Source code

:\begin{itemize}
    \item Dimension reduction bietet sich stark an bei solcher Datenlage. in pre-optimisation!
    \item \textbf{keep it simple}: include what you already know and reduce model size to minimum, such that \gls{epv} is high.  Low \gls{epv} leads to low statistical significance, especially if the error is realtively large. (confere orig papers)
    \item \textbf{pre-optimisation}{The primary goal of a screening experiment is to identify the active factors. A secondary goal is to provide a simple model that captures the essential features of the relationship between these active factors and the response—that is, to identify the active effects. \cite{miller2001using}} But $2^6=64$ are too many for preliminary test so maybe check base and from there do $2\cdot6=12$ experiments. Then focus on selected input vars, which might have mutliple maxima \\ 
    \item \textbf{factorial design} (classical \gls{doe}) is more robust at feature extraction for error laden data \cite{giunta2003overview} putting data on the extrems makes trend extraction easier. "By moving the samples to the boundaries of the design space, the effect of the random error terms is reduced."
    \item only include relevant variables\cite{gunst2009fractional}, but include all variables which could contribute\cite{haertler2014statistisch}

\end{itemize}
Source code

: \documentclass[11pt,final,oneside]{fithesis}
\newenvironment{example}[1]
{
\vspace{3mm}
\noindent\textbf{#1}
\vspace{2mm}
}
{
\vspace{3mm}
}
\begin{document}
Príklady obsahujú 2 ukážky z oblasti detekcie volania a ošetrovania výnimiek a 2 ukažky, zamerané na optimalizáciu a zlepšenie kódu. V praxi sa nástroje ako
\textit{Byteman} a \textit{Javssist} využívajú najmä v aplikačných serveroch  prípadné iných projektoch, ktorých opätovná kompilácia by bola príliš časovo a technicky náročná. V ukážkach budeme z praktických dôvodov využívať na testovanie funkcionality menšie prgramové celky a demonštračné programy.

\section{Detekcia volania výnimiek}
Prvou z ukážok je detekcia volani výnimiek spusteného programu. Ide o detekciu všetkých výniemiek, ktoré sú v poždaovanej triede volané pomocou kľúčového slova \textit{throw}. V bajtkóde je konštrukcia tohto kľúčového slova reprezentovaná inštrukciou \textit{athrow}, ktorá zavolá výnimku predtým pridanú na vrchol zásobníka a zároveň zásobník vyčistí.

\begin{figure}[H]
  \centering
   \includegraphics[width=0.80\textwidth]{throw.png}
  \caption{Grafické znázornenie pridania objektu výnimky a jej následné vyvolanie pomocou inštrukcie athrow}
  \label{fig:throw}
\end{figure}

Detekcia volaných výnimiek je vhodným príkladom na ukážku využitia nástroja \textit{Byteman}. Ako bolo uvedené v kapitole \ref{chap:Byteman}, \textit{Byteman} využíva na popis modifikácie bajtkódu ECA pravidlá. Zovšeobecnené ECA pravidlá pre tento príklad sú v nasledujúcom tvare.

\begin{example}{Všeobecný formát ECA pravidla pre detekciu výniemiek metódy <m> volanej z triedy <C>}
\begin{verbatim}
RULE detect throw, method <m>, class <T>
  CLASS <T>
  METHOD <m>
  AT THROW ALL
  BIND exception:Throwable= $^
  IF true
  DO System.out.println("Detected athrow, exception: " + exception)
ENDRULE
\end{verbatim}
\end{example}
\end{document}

________________________

> _Problem statement_
Could you please copy the lines above exactly, beginning at the first and ending at the line that contains "mutliple maxima \\"?

> _Solution to this exercise_
Source code

:\begin{itemize}
    \item Dimension reduction bietet sich stark an bei solcher Datenlage. in pre-optimisation!
    \item \textbf{keep it simple}: include what you already know and reduce model size to minimum, such that \gls{epv} is high.  Low \gls{epv} leads to low statistical significance, especially if the error is realtively large. (confere orig papers)
    \item \textbf{pre-optimisation}{The primary goal of a screening experiment is to identify the active factors. A secondary goal is to provide a simple model that captures the essential features of the relationship between these active factors and the response—that is, to identify the active effects. \cite{miller2001using}} But $2^6=64$ are too many for preliminary test so maybe check base and from there do $2\cdot6=12$ experiments. Then focus on selected input vars, which might have mutliple maxima \\ 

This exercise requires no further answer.